Imaginons, voulez-vous, un homme simple, à l’allure normale, la quarantaine, un peu bedonnant. Imaginons-le un soir d’automne, tranquillement installé chez lui après une journée de travail et d’habitudes. On sonne à sa porte. Il se lève, va ouvrir. Et se retrouve face à…

Voilà… C’est à ce moment précis que le fantastique prend place, prend vie. Parce que tout, dans ce hasard qu’on ne peut deviner, est possible, surtout l’impensable.

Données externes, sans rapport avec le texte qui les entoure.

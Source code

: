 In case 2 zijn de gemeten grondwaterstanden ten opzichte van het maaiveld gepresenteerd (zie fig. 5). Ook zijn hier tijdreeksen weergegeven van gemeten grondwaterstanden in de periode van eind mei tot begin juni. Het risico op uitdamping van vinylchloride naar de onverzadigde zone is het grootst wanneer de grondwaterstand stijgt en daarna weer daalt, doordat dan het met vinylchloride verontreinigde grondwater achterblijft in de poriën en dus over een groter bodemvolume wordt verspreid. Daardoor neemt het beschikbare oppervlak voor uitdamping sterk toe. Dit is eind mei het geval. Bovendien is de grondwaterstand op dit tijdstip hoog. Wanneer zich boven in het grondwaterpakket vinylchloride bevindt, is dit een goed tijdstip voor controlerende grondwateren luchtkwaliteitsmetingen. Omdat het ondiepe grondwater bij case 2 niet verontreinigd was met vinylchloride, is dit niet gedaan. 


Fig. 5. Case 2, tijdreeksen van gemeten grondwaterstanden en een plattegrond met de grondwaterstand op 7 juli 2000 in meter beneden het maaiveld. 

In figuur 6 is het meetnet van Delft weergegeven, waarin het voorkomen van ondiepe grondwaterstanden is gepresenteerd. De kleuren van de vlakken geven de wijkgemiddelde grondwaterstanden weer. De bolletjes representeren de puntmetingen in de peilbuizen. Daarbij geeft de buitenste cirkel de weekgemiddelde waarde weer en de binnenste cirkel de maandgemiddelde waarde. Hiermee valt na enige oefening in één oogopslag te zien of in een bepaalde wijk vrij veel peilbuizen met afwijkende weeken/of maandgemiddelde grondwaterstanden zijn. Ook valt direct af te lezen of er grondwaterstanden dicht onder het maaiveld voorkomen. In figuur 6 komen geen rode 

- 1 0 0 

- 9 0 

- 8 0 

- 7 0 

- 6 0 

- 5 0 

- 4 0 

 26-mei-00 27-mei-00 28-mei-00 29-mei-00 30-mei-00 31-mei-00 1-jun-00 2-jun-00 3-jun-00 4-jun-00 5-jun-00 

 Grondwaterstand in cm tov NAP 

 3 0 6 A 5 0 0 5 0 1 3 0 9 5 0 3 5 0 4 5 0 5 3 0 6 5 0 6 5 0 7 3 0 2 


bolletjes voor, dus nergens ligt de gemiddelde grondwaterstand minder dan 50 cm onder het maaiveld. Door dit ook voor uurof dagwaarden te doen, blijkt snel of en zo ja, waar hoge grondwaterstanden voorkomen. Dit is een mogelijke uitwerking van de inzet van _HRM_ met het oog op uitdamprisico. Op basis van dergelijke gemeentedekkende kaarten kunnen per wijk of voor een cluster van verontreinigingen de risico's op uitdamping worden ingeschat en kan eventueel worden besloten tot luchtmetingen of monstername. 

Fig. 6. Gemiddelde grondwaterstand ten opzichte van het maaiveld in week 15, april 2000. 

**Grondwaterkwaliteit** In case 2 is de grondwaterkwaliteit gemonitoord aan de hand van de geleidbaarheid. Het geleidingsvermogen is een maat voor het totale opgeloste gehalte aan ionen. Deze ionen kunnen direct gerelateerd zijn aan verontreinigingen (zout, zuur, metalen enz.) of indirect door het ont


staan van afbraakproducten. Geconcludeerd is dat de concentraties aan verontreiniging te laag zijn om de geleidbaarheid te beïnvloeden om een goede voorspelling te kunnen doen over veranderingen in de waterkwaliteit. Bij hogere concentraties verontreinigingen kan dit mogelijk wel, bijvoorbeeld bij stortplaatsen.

Bien sûr, à partir de ce postulat de faille dans la routine des jours, le fantastique peut prendre bien des formes. Se faire « merveilleux », chez Marcel Aymé ou chez Carroll, par exemple… Se faire cruel, gore, comme chez King… Se faire presque idéologique et psychiatrique comme chez Lovercraft… Ou alors, comme chez Jean Ray, laisser s’ouvrir des fenêtres de toutes sortes, en une sorte de jeu de piste dans lequel chaque miroir de mots reflète d’autres mots venus d’ailleurs.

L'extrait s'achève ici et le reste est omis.